Both global and US-based businesses have been advised by their EU counsel that as of May 25 2018, the EU General Data Protection Regulation (679/2016) will apply to all online offers of goods or services to EU-based natural persons. The law will make the collection of data and tracking of online activity illegal, except where express consent is obtained and where such consent is not “tied” to the receipt of goods or services (ie, a ‘check the box’ form of consent is not expected to be usable).

While offers to corporate persons are exempt from this privacy regulation, businesses can expect would-be counterfeiters and trademark infringers to take advantage of the new regulation in order to avoid detection in the purchase and sale of counterfeit goods online. How will the established WHOIS system and domain name dispute resolution procedures such as the Uniform Domain Name Dispute Resolution Policy (UDRP) and the new Uniform Rapid Suspension (URS) mechanism deal with these changes?
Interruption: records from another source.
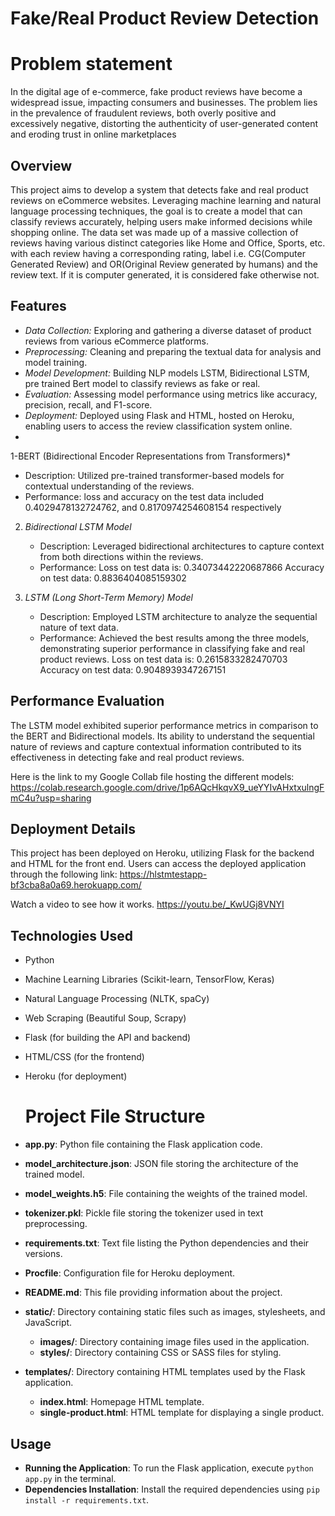 # Fake/Real Product Review Detection

# Problem statement
In the digital age of e-commerce, fake product reviews have become a widespread issue, impacting consumers and businesses. The problem lies in the prevalence of fraudulent reviews, both overly positive and excessively negative, distorting the authenticity of user-generated content and eroding trust in online marketplaces

## Overview

This project aims to develop a system that detects fake and real product reviews on eCommerce websites. Leveraging machine learning and natural language processing techniques, the goal is to create a model that can classify reviews accurately, helping users make informed decisions while shopping online.
The data set was made up of a massive collection of reviews having various distinct categories like Home and Office, Sports, etc. with each review having a corresponding rating, label i.e. CG(Computer Generated Review) and OR(Original Review generated by humans) and the review text.
If it is computer generated, it is considered fake otherwise not.
## Features

- *Data Collection:* Exploring and gathering a diverse dataset of product reviews from various eCommerce platforms.
- *Preprocessing:* Cleaning and preparing the textual data for analysis and model training.
- *Model Development:* Building NLP models LSTM, Bidirectional LSTM, pre trained Bert model to classify reviews as fake or real.
- *Evaluation:* Assessing model performance using metrics like accuracy, precision, recall, and F1-score.
- *Deployment:* Deployed using Flask and HTML, hosted on Heroku, enabling users to access the review classification system online.
- 
1-BERT (Bidirectional Encoder Representations from Transformers)*
   - Description: Utilized pre-trained transformer-based models for contextual understanding of the reviews.
   - Performance: loss and accuracy on the test data included 0.4029478132724762, and 0.8170974254608154 respectively
     
2. *Bidirectional LSTM Model*
   - Description: Leveraged bidirectional architectures to capture context from both directions within the reviews.
   - Performance: Loss on test data is: 0.34073442220687866
                  Accuracy on test data: 0.8836404085159302

3. *LSTM (Long Short-Term Memory) Model*
   - Description: Employed LSTM architecture to analyze the sequential nature of text data.
   - Performance: Achieved the best results among the three models, demonstrating superior performance in classifying fake and real product reviews.
     Loss on test data is: 0.2615833282470703
     Accuracy on test data: 0.9048939347267151
  

## Performance Evaluation

The LSTM model exhibited superior performance metrics in comparison to the BERT and Bidirectional models. Its ability to understand the sequential nature of reviews and capture contextual information contributed to its effectiveness in detecting fake and real product reviews.

Here is the link to my Google Collab file hosting the different models: https://colab.research.google.com/drive/1p6AQcHkqvX9_ueYYIvAHxtxulngFmC4u?usp=sharing 

## Deployment Details

This project has been deployed on Heroku, utilizing Flask for the backend and HTML for the front end. Users can access the deployed application through the following link: https://hlstmtestapp-bf3cba8a0a69.herokuapp.com/

Watch a video to see how it works. https://youtu.be/_KwUGj8VNYI

## Technologies Used

- Python
- Machine Learning Libraries (Scikit-learn, TensorFlow, Keras)
- Natural Language Processing (NLTK, spaCy)
- Web Scraping (Beautiful Soup, Scrapy)
- Flask (for building the API and backend)
- HTML/CSS (for the frontend)
- Heroku (for deployment)


  # Project File Structure
- **app.py**: Python file containing the Flask application code.
- **model_architecture.json**: JSON file storing the architecture of the trained model.
- **model_weights.h5**: File containing the weights of the trained model.
- **tokenizer.pkl**: Pickle file storing the tokenizer used in text preprocessing.
- **requirements.txt**: Text file listing the Python dependencies and their versions.
- **Procfile**: Configuration file for Heroku deployment.
- **README.md**: This file providing information about the project.
- **static/**: Directory containing static files such as images, stylesheets, and JavaScript.
  - **images/**: Directory containing image files used in the application.
  - **styles/**: Directory containing CSS or SASS files for styling.
- **templates/**: Directory containing HTML templates used by the Flask application.
  - **index.html**: Homepage HTML template.
  - **single-product.html**: HTML template for displaying a single product.
 

## Usage
- **Running the Application**: To run the Flask application, execute `python app.py` in the terminal.
- **Dependencies Installation**: Install the required dependencies using `pip install -r requirements.txt`.

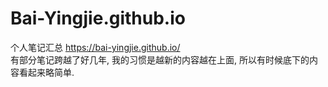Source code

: # Bai-Yingjie.github.io
个人笔记汇总 https://bai-yingjie.github.io/  
有部分笔记跨越了好几年, 我的习惯是越新的内容越在上面, 所以有时候底下的内容看起来略简单.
Privacy advocates hail the new General Data Protection Regulation as a big step forward in the protection of personal data against misuse and abuse by commercial interests. The regulation confirms, they assert, that each natural person interacting on the worldwide web has “the right to be forgotten”. But how does our increasingly global internet-based society deal with bad actors, including criminals, in the face of these new privacy protections?

Present WHOIS system

Under the present Domain Name System (DNS), registries (ie, operators of top-level domains such as ‘.com’, ‘.net’, and ‘.biz’) and registrars (ie, sellers of domain name registrations) are obliged by their contracts with the Internet Corporation for Assigned Names and Numbers (ICANN) to maintain WHOIS information on every person or entity registering a domain name. This information includes the name and contact information of the owner, as well as the technical and administrative contacts. The logic behind WHOIS is similar to the reasoning behind statutes that require business entities to designate an agent for service of process – that is, consumers and others should be able to know how to find the entities with which they are doing business.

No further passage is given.